Church crowd | Should Christians Pray Against Their Perceived Enemies?

On a certain Friday night in 2010, a Lagos-based Pentecostal church held a special vigil.  The theme of the vigil was entitled: “My Enemies Must Die.”

The church was full to its brim that evening, with both its members and other invited guests.  Every one of them came to pray against the people they suspected to be their enemies, both known and unknown.

On Sunday succeeding that all-night prayer session, an excited member of the church gave a testimony of the death of his uncle, whom he claimed had been responsible for his spiritual and financial woes.  Another member of the church also thanked God for causing her sister-in-law to fall into a terrible sickness, while the third member was happy for the sudden death of his uncle’s elder son.

In 2011, another Pentecostal church, also in Lagos, invited its members and members of the public to what it described as a “power-packed vigil” at its auditorium.  Interested parishioners and members of the public were advised to come along with their canes and brooms.

The canes, according to the pastor of the church, were to be used in flogging their perceived human enemies to death in absentia, while the brooms were to be used in sweeping the imaginary corpses of their flogged enemies into their imaginary graves.

When it was time for testimony on the Sunday succeeding that last Friday of the month vigil, many members of the church celebrated and thanked God for answering their prayers and causing their enemies to suffer different forms of misfortunes, including death.

Among those who testified was a forty-something-year-old woman who sang and danced over the death of her own biological mother.  Her mother, according to her, died on Saturday night after confessing of being a witch and being the architect of her late marriage and bareness.
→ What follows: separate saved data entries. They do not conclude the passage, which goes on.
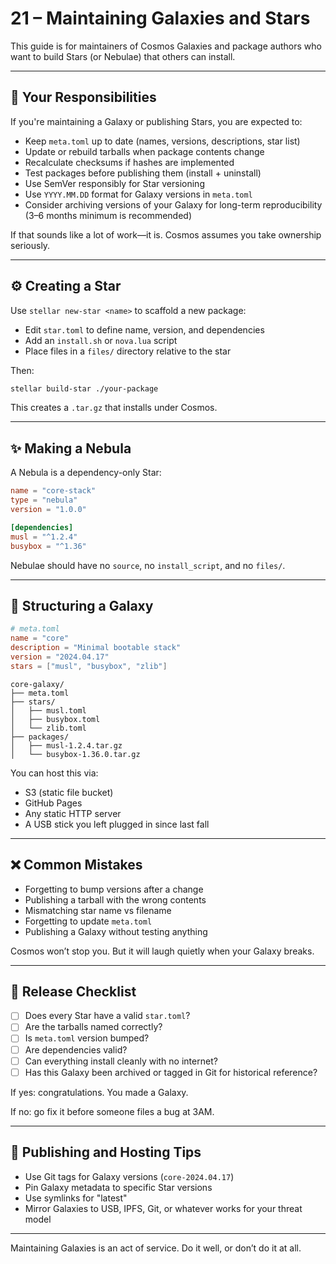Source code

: # 21 – Maintaining Galaxies and Stars

This guide is for maintainers of Cosmos Galaxies and package authors who want to build Stars (or Nebulae) that others can install.

---

## 🌟 Your Responsibilities
If you're maintaining a Galaxy or publishing Stars, you are expected to:

- Keep `meta.toml` up to date (names, versions, descriptions, star list)
- Update or rebuild tarballs when package contents change
- Recalculate checksums if hashes are implemented
- Test packages before publishing them (install + uninstall)
- Use SemVer responsibly for Star versioning
- Use `YYYY.MM.DD` format for Galaxy versions in `meta.toml`
- Consider archiving versions of your Galaxy for long-term reproducibility (3–6 months minimum is recommended)

If that sounds like a lot of work—it is. Cosmos assumes you take ownership seriously.

---

## ⚙️ Creating a Star
Use `stellar new-star <name>` to scaffold a new package:

- Edit `star.toml` to define name, version, and dependencies
- Add an `install.sh` or `nova.lua` script
- Place files in a `files/` directory relative to the star

Then:
```bash
stellar build-star ./your-package
```
This creates a `.tar.gz` that installs under Cosmos.

---

## ✨ Making a Nebula
A Nebula is a dependency-only Star:
```toml
name = "core-stack"
type = "nebula"
version = "1.0.0"

[dependencies]
musl = "^1.2.4"
busybox = "^1.36"
```
Nebulae should have no `source`, no `install_script`, and no `files/`.

---

## 📄 Structuring a Galaxy
```toml
# meta.toml
name = "core"
description = "Minimal bootable stack"
version = "2024.04.17"
stars = ["musl", "busybox", "zlib"]
```

```
core-galaxy/
├── meta.toml
├── stars/
│   ├── musl.toml
│   ├── busybox.toml
│   └── zlib.toml
├── packages/
│   ├── musl-1.2.4.tar.gz
│   └── busybox-1.36.0.tar.gz
```

You can host this via:

- S3 (static file bucket)
- GitHub Pages
- Any static HTTP server
- A USB stick you left plugged in since last fall

---

## ❌ Common Mistakes
- Forgetting to bump versions after a change
- Publishing a tarball with the wrong contents
- Mismatching star name vs filename
- Forgetting to update `meta.toml`
- Publishing a Galaxy without testing anything

Cosmos won’t stop you. But it will laugh quietly when your Galaxy breaks.

---

## 🚀 Release Checklist
- [ ] Does every Star have a valid `star.toml`?
- [ ] Are the tarballs named correctly?
- [ ] Is `meta.toml` version bumped?
- [ ] Are dependencies valid?
- [ ] Can everything install cleanly with no internet?
- [ ] Has this Galaxy been archived or tagged in Git for historical reference?

If yes: congratulations. You made a Galaxy.

If no: go fix it before someone files a bug at 3AM.

---

## 🤖 Publishing and Hosting Tips
- Use Git tags for Galaxy versions (`core-2024.04.17`)
- Pin Galaxy metadata to specific Star versions
- Use symlinks for "latest"
- Mirror Galaxies to USB, IPFS, Git, or whatever works for your threat model

---

Maintaining Galaxies is an act of service. Do it well, or don’t do it at all.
Apart from these instances, there are so many other stories of churches that organised vigil and other prayer sessions meant to bring about the misfortune and deaths of the enemies of their members.

You may also be aware of such stories, because this seems to be a common practice among churches today, especially in Nigeria.

Now, my question is: Is it right, in any way, for Christians to pray for the misfortune or outright death of their perceived human enemies?

I’ll like to read from you.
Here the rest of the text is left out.